Hey can I join am on cd6 today :D last dose off 100mg clomid will be going for follie scan on Friday at 10am then iui as soon as I get ++++ opk !!! :D x


----------



## Wubbles81

So today I am on CD 17 I didn't temp or test this month for O so I am not sure if I have yet or not. My breasts have been very tender the last couple of days and then today I had really bad abdominal cramping and really bad pain in the left ovary area. Not sure what this means. I am hoping for a BFP but it's early. I won't get one this early.


----------



## nessaw

Grrr clinic isn't open on a mon!!rubbish!


----------



## Wubbles81

I was having such bad cramping I couldn't help it I had a blood test done and its negative. This was my first round of clomid but I am still upset. I feel stupid for crying
About it but I can't help it.


----------



## tundralife2

Wubbles81 said:


> I was having such bad cramping I couldn't help it I had a blood test done and its negative. This was my first round of clomid but I am still upset. I feel stupid for crying
> About it but I can't help it.

Don't feel stupid. We have all been there before. You are not alone even if you feel like it. Just keep trying. This is only your first time on clomid. Maybe you needed to get used to it. :hugs::hugs:


----------



## faither2003

nessaw said:


> Grrr clinic isn't open on a mon!!rubbish!

I am getting as impatient as you!! :wacko: let us know as soon as you find out and Good Luck!! :hugs:


----------



## faither2003

Wubbles81 said:


> I was having such bad cramping I couldn't help it I had a blood test done and its negative.
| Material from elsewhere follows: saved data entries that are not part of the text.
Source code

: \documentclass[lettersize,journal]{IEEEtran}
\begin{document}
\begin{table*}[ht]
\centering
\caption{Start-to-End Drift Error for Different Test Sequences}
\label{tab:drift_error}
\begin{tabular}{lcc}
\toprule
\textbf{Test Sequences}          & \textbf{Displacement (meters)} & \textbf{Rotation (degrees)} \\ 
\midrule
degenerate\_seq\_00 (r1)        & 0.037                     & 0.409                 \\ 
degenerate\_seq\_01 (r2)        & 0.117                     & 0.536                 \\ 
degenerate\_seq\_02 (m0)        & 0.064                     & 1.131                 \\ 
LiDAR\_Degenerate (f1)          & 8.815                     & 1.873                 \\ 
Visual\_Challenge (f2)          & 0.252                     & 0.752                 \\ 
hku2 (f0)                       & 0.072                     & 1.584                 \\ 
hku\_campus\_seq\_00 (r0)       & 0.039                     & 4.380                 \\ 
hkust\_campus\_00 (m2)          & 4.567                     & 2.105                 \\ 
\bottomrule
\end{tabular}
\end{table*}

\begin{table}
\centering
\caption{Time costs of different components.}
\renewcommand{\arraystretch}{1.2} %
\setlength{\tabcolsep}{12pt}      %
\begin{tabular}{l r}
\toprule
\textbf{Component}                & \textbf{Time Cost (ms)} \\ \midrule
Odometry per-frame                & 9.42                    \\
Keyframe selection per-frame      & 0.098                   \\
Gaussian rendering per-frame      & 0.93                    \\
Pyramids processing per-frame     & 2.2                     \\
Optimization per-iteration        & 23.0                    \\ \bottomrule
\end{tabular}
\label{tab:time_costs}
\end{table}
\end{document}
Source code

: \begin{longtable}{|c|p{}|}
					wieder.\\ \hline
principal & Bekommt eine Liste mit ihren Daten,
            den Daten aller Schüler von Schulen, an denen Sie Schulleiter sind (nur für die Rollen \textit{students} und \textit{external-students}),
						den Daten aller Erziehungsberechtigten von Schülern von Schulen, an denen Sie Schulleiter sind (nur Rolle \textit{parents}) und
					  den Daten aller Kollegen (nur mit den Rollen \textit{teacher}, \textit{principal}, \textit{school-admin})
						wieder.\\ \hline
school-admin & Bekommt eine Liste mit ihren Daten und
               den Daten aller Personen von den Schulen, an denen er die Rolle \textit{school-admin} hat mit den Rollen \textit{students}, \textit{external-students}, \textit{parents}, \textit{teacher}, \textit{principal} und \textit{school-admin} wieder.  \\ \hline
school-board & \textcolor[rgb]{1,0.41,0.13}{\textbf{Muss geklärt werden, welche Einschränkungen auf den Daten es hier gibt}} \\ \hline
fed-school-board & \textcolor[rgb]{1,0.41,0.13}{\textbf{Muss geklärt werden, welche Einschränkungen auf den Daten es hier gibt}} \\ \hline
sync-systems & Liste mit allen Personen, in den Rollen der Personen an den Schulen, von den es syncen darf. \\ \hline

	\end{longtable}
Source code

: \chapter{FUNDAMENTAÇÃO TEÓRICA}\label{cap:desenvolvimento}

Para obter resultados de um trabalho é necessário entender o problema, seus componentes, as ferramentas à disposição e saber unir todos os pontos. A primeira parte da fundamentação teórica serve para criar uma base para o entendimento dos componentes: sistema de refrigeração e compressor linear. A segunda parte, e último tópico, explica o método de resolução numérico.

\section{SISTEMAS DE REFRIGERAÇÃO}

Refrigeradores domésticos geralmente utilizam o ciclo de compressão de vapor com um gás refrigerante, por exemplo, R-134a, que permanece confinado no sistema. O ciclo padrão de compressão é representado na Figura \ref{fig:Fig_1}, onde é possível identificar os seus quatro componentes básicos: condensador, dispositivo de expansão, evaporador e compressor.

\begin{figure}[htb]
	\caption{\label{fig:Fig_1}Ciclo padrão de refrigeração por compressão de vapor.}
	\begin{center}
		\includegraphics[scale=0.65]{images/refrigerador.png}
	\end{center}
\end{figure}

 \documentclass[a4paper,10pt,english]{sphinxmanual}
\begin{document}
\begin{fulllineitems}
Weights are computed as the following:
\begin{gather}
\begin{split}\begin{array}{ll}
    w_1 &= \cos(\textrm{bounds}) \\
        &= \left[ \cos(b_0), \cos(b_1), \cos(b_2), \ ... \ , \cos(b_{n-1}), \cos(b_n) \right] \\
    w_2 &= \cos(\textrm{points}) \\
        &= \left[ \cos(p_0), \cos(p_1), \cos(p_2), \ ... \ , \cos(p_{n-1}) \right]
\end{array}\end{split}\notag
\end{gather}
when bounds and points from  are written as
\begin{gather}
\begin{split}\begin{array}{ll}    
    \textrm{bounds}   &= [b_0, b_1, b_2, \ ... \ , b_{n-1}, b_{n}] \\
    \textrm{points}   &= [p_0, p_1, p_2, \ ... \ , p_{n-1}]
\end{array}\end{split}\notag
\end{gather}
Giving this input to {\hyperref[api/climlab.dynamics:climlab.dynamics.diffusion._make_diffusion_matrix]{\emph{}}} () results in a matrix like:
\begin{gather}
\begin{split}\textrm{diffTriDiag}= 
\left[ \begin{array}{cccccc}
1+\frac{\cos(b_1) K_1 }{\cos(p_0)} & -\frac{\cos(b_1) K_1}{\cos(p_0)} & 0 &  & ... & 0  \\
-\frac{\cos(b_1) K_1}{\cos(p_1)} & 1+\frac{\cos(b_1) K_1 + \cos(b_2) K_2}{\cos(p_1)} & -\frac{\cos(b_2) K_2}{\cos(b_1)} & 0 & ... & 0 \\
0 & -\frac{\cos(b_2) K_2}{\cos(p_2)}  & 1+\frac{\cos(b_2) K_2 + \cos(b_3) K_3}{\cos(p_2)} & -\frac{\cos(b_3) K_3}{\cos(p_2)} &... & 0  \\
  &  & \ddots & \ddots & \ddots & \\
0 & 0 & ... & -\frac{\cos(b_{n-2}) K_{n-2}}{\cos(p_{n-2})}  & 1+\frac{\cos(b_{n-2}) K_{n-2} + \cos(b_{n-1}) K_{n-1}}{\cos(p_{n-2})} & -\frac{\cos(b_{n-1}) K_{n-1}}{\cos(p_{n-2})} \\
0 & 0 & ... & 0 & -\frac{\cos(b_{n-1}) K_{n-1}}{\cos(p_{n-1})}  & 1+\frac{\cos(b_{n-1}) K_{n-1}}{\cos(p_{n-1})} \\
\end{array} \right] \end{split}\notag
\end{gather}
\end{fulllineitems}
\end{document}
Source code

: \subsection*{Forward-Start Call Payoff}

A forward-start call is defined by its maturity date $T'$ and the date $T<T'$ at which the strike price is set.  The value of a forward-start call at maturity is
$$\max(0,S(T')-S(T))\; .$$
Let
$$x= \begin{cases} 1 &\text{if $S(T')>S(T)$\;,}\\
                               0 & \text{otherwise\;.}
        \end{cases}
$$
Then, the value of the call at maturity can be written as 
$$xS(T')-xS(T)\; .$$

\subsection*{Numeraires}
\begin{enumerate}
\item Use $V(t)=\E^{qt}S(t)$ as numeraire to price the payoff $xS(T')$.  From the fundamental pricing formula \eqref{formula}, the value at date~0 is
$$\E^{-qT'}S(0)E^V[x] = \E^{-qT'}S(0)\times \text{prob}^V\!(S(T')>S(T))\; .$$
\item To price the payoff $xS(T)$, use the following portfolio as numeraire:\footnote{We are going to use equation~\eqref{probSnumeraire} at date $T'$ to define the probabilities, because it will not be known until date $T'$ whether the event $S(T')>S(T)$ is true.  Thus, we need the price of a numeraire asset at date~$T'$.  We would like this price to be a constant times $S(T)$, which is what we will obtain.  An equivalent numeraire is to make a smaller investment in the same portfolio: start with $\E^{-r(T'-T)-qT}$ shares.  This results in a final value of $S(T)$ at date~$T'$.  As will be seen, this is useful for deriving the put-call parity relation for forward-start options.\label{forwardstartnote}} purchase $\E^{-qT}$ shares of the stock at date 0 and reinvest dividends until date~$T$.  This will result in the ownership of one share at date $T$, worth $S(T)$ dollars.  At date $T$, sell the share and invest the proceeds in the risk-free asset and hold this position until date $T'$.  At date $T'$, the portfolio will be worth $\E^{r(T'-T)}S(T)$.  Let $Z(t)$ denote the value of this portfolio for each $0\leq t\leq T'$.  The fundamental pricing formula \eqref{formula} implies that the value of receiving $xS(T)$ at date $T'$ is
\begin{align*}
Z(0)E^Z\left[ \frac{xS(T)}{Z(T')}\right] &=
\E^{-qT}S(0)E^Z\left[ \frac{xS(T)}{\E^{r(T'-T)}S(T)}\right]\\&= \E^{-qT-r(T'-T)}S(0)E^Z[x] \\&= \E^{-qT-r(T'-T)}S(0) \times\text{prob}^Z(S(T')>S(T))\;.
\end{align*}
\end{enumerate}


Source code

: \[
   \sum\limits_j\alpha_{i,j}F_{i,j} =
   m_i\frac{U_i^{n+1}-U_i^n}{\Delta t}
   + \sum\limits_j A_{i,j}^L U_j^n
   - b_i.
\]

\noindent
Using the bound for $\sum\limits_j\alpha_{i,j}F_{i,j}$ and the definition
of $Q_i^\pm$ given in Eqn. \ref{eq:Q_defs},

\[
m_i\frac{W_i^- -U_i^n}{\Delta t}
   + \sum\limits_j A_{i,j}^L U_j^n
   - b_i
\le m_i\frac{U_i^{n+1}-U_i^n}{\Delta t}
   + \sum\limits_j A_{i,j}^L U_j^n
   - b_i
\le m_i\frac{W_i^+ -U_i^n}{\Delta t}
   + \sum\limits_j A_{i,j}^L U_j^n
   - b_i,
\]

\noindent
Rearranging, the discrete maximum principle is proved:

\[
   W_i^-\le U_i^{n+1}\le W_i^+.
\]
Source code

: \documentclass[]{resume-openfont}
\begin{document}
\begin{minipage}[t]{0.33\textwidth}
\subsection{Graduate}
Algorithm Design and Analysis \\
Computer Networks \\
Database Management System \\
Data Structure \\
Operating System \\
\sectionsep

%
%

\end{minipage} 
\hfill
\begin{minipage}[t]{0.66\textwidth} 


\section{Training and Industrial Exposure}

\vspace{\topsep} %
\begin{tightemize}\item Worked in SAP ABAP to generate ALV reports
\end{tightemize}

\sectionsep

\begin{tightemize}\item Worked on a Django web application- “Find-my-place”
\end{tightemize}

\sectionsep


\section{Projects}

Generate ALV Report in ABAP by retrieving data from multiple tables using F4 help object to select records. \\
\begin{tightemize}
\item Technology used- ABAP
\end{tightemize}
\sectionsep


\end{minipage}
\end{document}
This was my first round of clomid but I am still upset. I feel stupid for crying
> About it but I can't help it.

No need to feel stupid at all...I think about running to the dr every month but reassure myself that I want to be the first one to know I am pregnant...not the dr...so that helps me stay away from him! hehe


----------



## faither2003

We are all getting in the same boat and countdown is starting for most of us..think Nessaw might be a few days behind and there was another one way ahead of us..
I have to confess that I did pee on a damn stick this morning (actually 3..I know bad me!) but on all 3 I can see lines but sure they are evaps again :growlmad:...will keep testing and will post when I (hopefully) get a true positive! So hubby didn't get the b-day gift today but he had a really good one! Good Luck Ladies and keep them tests soaking and let us know....I'm excited for us all!!


----------



## faither2003

oops...Nessaw is ahead of us and Lil is a few days behind...I'm trying to keep up...we haven't heard from Mind for a while...hopefully she had some good news!! :happydance:


----------



## nessaw

Got my cd21 results. Prog @ 57.51 and they want over 30 so thats the first hurdle jumped! Am cd26/13 dpo today. Ignoring any smptoms. Trying to hold out til sat to test if no af by then. Fingers crossed.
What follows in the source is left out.